Le nouveau fichier TES, tel qu’envisagé dans le décret, étend aux cartes d’identité – soit environ 60 millions de Français – la numérisation et la centralisation des données biométriques, qui portait jusqu’à présent uniquement sur les passeports[3].
Les objectifs affichés par le ministère de l’Intérieur pour justifier la création d’un tel fichier sont doubles : rationaliser la gestion des titres délivrés et combattre la fraude et l’usurpation d’identité.
La publication du décret a suscité une levée de boucliers.

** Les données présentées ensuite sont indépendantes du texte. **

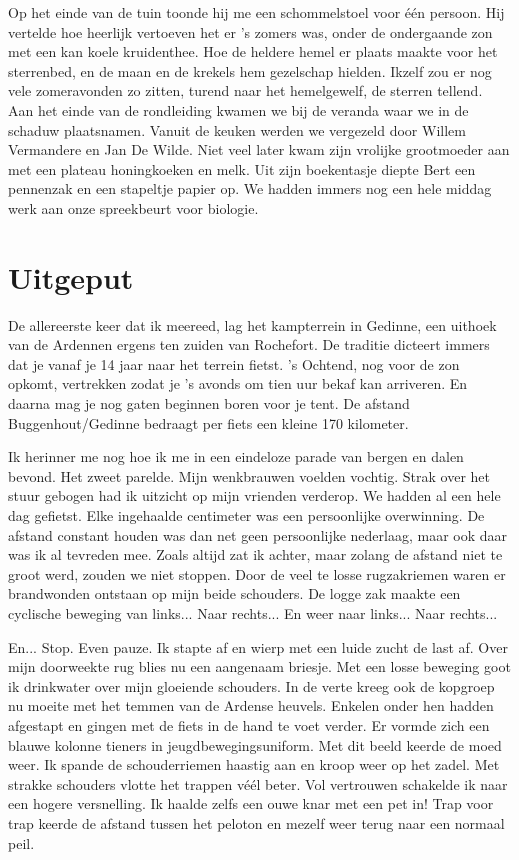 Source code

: \documentclass[12pt, justified, a4paper, symmetric]{tufte-book}
\begin{document}
Op het einde van de tuin toonde hij me een schommelstoel voor \'e\'en persoon. Hij vertelde hoe heerlijk vertoeven het er 's zomers was, onder de ondergaande zon met een kan koele kruidenthee. Hoe de heldere hemel er plaats maakte voor het sterrenbed, en de maan en de krekels hem gezelschap hielden. Ikzelf zou er nog vele zomeravonden zo zitten, turend naar het hemelgewelf, de sterren tellend. Aan het einde van de rondleiding kwamen we bij de veranda waar we in de schaduw plaatsnamen. Vanuit de keuken werden we vergezeld door Willem Vermandere en Jan De Wilde. Niet veel later kwam zijn vrolijke grootmoeder aan met een plateau honingkoeken en melk. Uit zijn boekentasje diepte Bert een pennenzak en een stapeltje papier op. We hadden immers nog een hele middag werk aan onze spreekbeurt voor biologie.

\newpage
\section{Uitgeput}
De allereerste keer dat ik meereed, lag het kampterrein in Gedinne, een uithoek van de Ardennen ergens ten zuiden van Rochefort. De traditie dicteert immers dat je vanaf je 14 jaar naar het terrein fietst. 's Ochtend, nog voor de zon opkomt, vertrekken zodat je 's avonds om tien uur bekaf kan arriveren. En daarna mag je nog gaten beginnen boren voor je tent. De afstand Buggenhout/Gedinne bedraagt per fiets een kleine 170 kilometer.

Ik herinner me nog hoe ik me in een eindeloze parade van bergen en dalen bevond. Het zweet parelde. Mijn wenkbrauwen voelden vochtig. Strak over het stuur gebogen had ik uitzicht op mijn vrienden verderop. We hadden al een hele dag gefietst. Elke ingehaalde centimeter was een persoonlijke overwinning. De afstand constant houden was dan net geen persoonlijke nederlaag, maar ook daar was ik al tevreden mee. Zoals altijd zat ik achter, maar zolang de afstand niet te groot werd, zouden we niet stoppen. Door de veel te losse rugzakriemen waren er brandwonden ontstaan op mijn beide schouders. De logge zak maakte een cyclische beweging van links... Naar rechts... En weer naar links... Naar rechts...

En... Stop. Even pauze. Ik stapte af en wierp met een luide zucht de last af. Over mijn doorweekte rug blies nu een aangenaam briesje. Met een losse beweging goot ik drinkwater over mijn gloeiende schouders. In de verte kreeg ook de kopgroep nu moeite met het temmen van de Ardense heuvels. Enkelen onder hen hadden afgestapt en gingen met de fiets in de hand te voet verder. Er vormde zich een blauwe kolonne tieners in jeugdbewegingsuniform. Met dit beeld keerde de moed weer. Ik spande de schouderriemen haastig aan en kroop weer op het zadel. Met strakke schouders vlotte het trappen v\'e\'el beter. Vol vertrouwen schakelde ik naar een hogere versnelling. Ik haalde zelfs een ouwe knar met een pet in! Trap voor trap keerde de afstand tussen het peloton en mezelf weer terug naar een normaal peil.
\end{document}
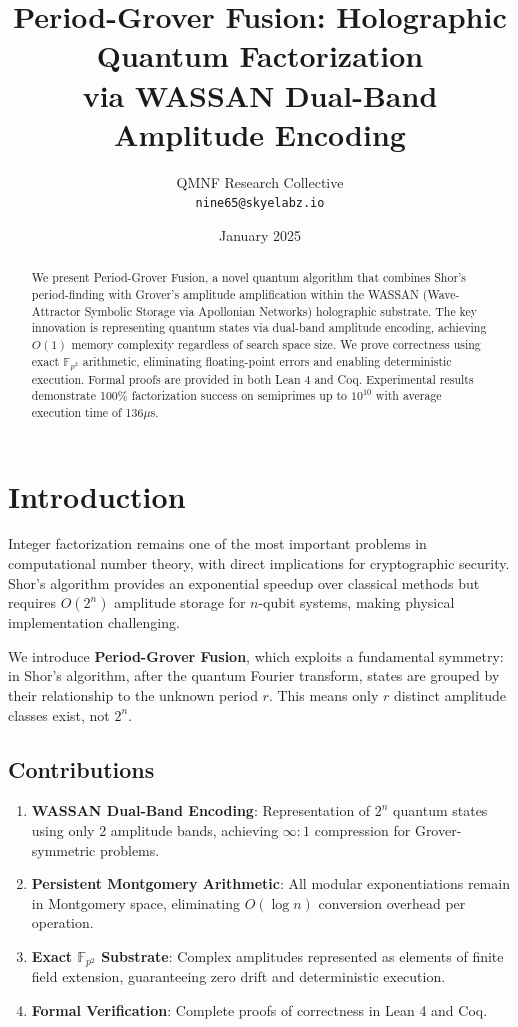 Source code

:\documentclass[11pt,a4paper]{article}
\title{Period-Grover Fusion: Holographic Quantum Factorization\\via WASSAN Dual-Band Amplitude Encoding}
\author{QMNF Research Collective\\
\texttt{nine65@skyelabz.io}}
\date{January 2025}
\begin{document}
\maketitle

\begin{abstract}
We present Period-Grover Fusion, a novel quantum algorithm that combines Shor's period-finding with Grover's amplitude amplification within the WASSAN (Wave-Attractor Symbolic Storage via Apollonian Networks) holographic substrate. The key innovation is representing quantum states via dual-band amplitude encoding, achieving $O(1)$ memory complexity regardless of search space size. We prove correctness using exact $\mathbb{F}_{p^2}$ arithmetic, eliminating floating-point errors and enabling deterministic execution. Formal proofs are provided in both Lean 4 and Coq. Experimental results demonstrate 100\% factorization success on semiprimes up to $10^{10}$ with average execution time of 136$\mu$s.
\end{abstract}

\section{Introduction}

Integer factorization remains one of the most important problems in computational number theory, with direct implications for cryptographic security. Shor's algorithm \cite{shor1994} provides an exponential speedup over classical methods but requires $O(2^n)$ amplitude storage for $n$-qubit systems, making physical implementation challenging.

We introduce \textbf{Period-Grover Fusion}, which exploits a fundamental symmetry: in Shor's algorithm, after the quantum Fourier transform, states are grouped by their relationship to the unknown period $r$. This means only $r$ distinct amplitude classes exist, not $2^n$.

\subsection{Contributions}

\begin{enumerate}
    \item \textbf{WASSAN Dual-Band Encoding}: Representation of $2^n$ quantum states using only 2 amplitude bands, achieving $\infty:1$ compression for Grover-symmetric problems.

    \item \textbf{Persistent Montgomery Arithmetic}: All modular exponentiations remain in Montgomery space, eliminating $O(\log n)$ conversion overhead per operation.

    \item \textbf{Exact $\mathbb{F}_{p^2}$ Substrate}: Complex amplitudes represented as elements of finite field extension, guaranteeing zero drift and deterministic execution.

    \item \textbf{Formal Verification}: Complete proofs of correctness in Lean 4 and Coq.
\end{enumerate}
\end{document}
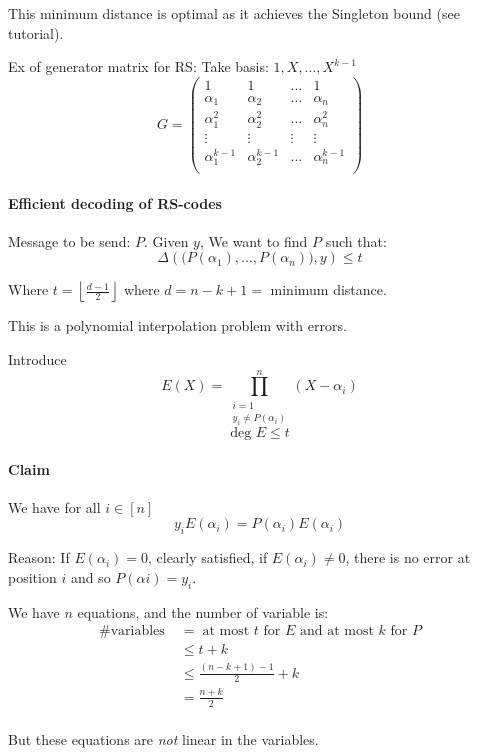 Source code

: \documentclass{article}
\begin{document}
This minimum distance is optimal as it achieves the Singleton bound (see tutorial).

Ex of generator matrix for RS: Take basis: $1,X,...,X^{k-1}$
\[ G =
\begin{pmatrix}
1 & 1 & ... & 1\\
\alpha_1 & \alpha_2 & ... & \alpha_n \\
\alpha_1^2 & \alpha_2^2 & ... & \alpha_n^2 \\
\vdots & \vdots & \vdots & \vdots \\
\alpha_1^{k-1} & \alpha_2^{k-1} & ... & \alpha_n^{k-1} \\
\end{pmatrix}\]


\paragraph{Efficient decoding of RS-codes} Message to be send: $P$. Given $y$, We want to find $P$ such that:
\[\Delta \left( \big( P(\alpha_1),...,P(\alpha_n) \big) , y  \right) \leq t\]

Where $t=\left\lfloor \frac{d-1}{2} \right\rfloor $ where $d = n - k + 1 =$ minimum distance.

This is a polynomial interpolation problem with errors.

Introduce 
\[E(X)= \prod_{\substack{i=1 \\ y_i \neq P(\alpha_i)}}^n (X-\alpha_i) \tag{error locator poly}\]
\[\text{deg }E\leq t\]

\paragraph{Claim} We have for all $i\in [n]$
\[ y_i E(\alpha_i)=P(\alpha_i)E(\alpha_i) \]

Reason: If $E(\alpha_i)=0$, clearly satisfied, if $E(\alpha_i)\neq 0$, there is no error at position $i$ and so $P(\alpha i)=y_i$.

We have $n$ equations, and the number of variable is:
\begin{align*}
\text{\# variables}\; & = \;\text{at most $t$ for $E$ and at most $k$ for $P$}\\
& \leq t + k\\
& \leq \frac{(n-k+1)-1}{2}+k\\
& = \frac{n+k}{2}\\
\end{align*}

But these equations are \emph{not} linear in the variables.
\end{document}

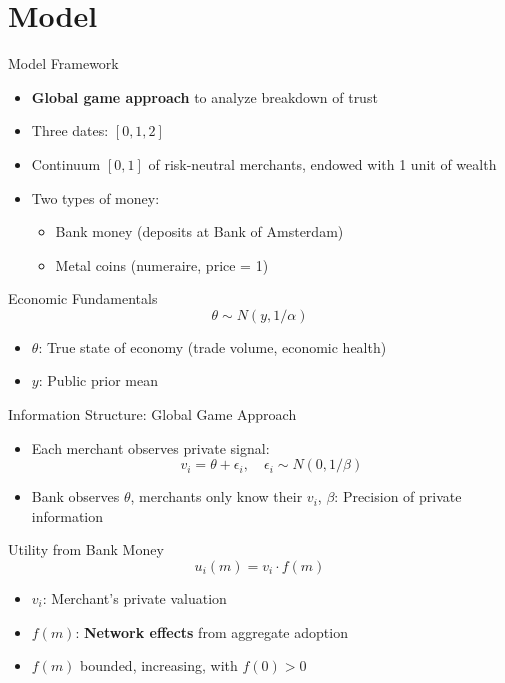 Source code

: \documentclass[aspectratio=169, xcolor=table]{beamer}
\begin{document}

\section{Model}
\begin{frame}{Model Framework}
  \begin{itemize}
    \item \textbf{Global game approach} to analyze breakdown of trust
    \item Three dates: $[0, 1, 2]$
    \item Continuum $[0,1]$ of risk-neutral merchants, endowed with 1 unit of wealth
    \item Two types of money:
          \begin{itemize}
            \item Bank money (deposits at Bank of Amsterdam)
            \item Metal coins (numeraire, price = 1)
          \end{itemize}
  \end{itemize}
  \begin{block}{Economic Fundamentals}
    $$\theta \sim N(y, 1/\alpha)$$
    \begin{itemize}
      \item $\theta$: True state of economy (trade volume, economic health)
      \item $y$: Public prior mean
    \end{itemize}
  \end{block}
\end{frame}

\begin{frame}{Information Structure: Global Game Approach}
  \begin{itemize}
    \item Each merchant observes private signal:
          \[
            v_i = \theta + \epsilon_i, \quad \epsilon_i \sim N(0, 1/\beta)
          \]
    \item Bank observes $\theta$, merchants only know their $v_i$, $\beta$: Precision of private information
  \end{itemize}
  \begin{block}{Utility from Bank Money}
    \[
      u_i(m) = v_i \cdot f(m)
    \]
    \begin{itemize}
      \item $v_i$: Merchant's private valuation
      \item $f(m)$: \textbf{Network effects} from aggregate adoption
      \item $f(m)$ bounded, increasing, with $f(0) > 0$
    \end{itemize}
  \end{block}
\end{frame}
\end{document}
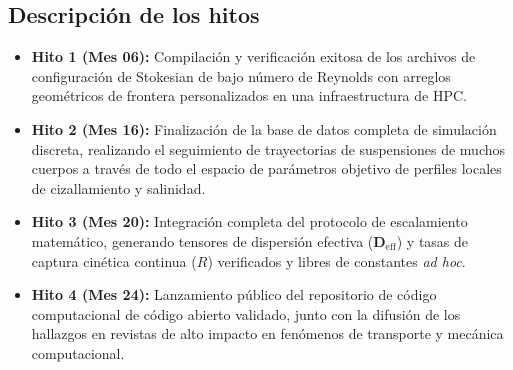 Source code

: \subsection{Descripción de los hitos}
\begin{itemize}
    \item \textbf{Hito 1 (Mes 06):} Compilación y verificación exitosa de los archivos de configuración de Stokesian de bajo número de Reynolds con arreglos geométricos de frontera personalizados en una infraestructura de HPC.
    \item \textbf{Hito 2 (Mes 16):} Finalización de la base de datos completa de simulación discreta, realizando el seguimiento de trayectorias de suspensiones de muchos cuerpos a través de todo el espacio de parámetros objetivo de perfiles locales de cizallamiento y salinidad.
    \item \textbf{Hito 3 (Mes 20):} Integración completa del protocolo de escalamiento matemático, generando tensores de dispersión efectiva ($\bm{D}_{\text{eff}}$) y tasas de captura cinética continua ($R$) verificados y libres de constantes \emph{ad hoc}.
    \item \textbf{Hito 4 (Mes 24):} Lanzamiento público del repositorio de código computacional de código abierto validado, junto con la difusión de los hallazgos en revistas de alto impacto en fenómenos de transporte y mecánica computacional.
\end{itemize}
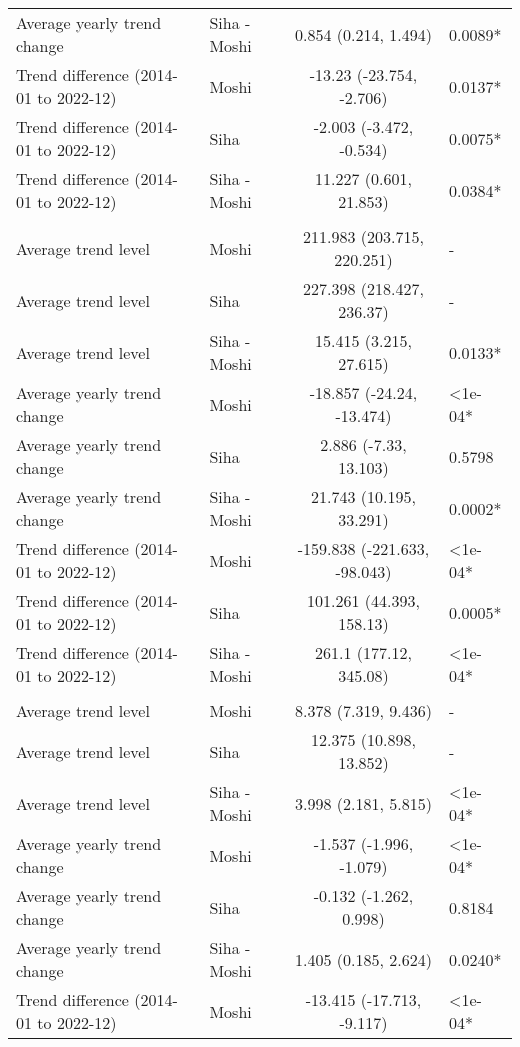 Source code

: \begin{longtable}{l|lcl}
Average yearly trend change & Siha - Moshi & 0.854 (0.214, 1.494) & 0.0089* \\ 
Trend difference (2014-01 to 2022-12) & Moshi & -13.23 (-23.754, -2.706) & 0.0137* \\ 
Trend difference (2014-01 to 2022-12) & Siha & -2.003 (-3.472, -0.534) & 0.0075* \\ 
Trend difference (2014-01 to 2022-12) & Siha - Moshi & 11.227 (0.601, 21.853) & 0.0384* \\ 
\midrule\addlinespace[2.5pt]
\multicolumn{4}{l}{Skin Infection - Fungal} \\ 
\midrule\addlinespace[2.5pt]
Average trend level & Moshi & 211.983 (203.715, 220.251) & - \\ 
Average trend level & Siha & 227.398 (218.427, 236.37) & - \\ 
Average trend level & Siha - Moshi & 15.415 (3.215, 27.615) & 0.0133* \\ 
Average yearly trend change & Moshi & -18.857 (-24.24, -13.474) & <1e-04* \\ 
Average yearly trend change & Siha & 2.886 (-7.33, 13.103) & 0.5798 \\ 
Average yearly trend change & Siha - Moshi & 21.743 (10.195, 33.291) & 0.0002* \\ 
Trend difference (2014-01 to 2022-12) & Moshi & -159.838 (-221.633, -98.043) & <1e-04* \\ 
Trend difference (2014-01 to 2022-12) & Siha & 101.261 (44.393, 158.13) & 0.0005* \\ 
Trend difference (2014-01 to 2022-12) & Siha - Moshi & 261.1 (177.12, 345.08) & <1e-04* \\ 
\midrule\addlinespace[2.5pt]
\multicolumn{4}{l}{Snake and Insect Bites} \\ 
\midrule\addlinespace[2.5pt]
Average trend level & Moshi & 8.378 (7.319, 9.436) & - \\ 
Average trend level & Siha & 12.375 (10.898, 13.852) & - \\ 
Average trend level & Siha - Moshi & 3.998 (2.181, 5.815) & <1e-04* \\ 
Average yearly trend change & Moshi & -1.537 (-1.996, -1.079) & <1e-04* \\ 
Average yearly trend change & Siha & -0.132 (-1.262, 0.998) & 0.8184 \\ 
Average yearly trend change & Siha - Moshi & 1.405 (0.185, 2.624) & 0.0240* \\ 
Trend difference (2014-01 to 2022-12) & Moshi & -13.415 (-17.713, -9.117) & <1e-04* \\ 

\end{longtable}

Les critiques portaient sur :
- La procédure utilisée : un simple décret (pas de débat parlementaire, pas d’étude d’impact)
- le principe d’une base biométrique centralisée, alors qu’il était possible d’atteindre le même objectif – éviter l’usurpation d’identité, par d’autres approches, comme le stockage de l’identité biométrique de l’individu dans le document d’identité lui-même[4].
- Les risques de détournements ou d’extension du fichier a d’autres finalités que la seule authentification[5]
Finalement, suite aux prises de position d’Axelle Lemaire, du Conseil National du Numérique (CNN) et de la CNIL, un audit est en cours pour s’assurer que la base sera sécurisée et qu’elle ne pourra servir à des usages policiers comme l’identification, c’est-à-dire, pour identifier un individu à partir d’une trace – une empreinte digitale, une image prise par une caméra de surveillance, une photo postée sur un média social. (Cette finalité d’identification avait expressément été censurée par le Conseil constitutionnel).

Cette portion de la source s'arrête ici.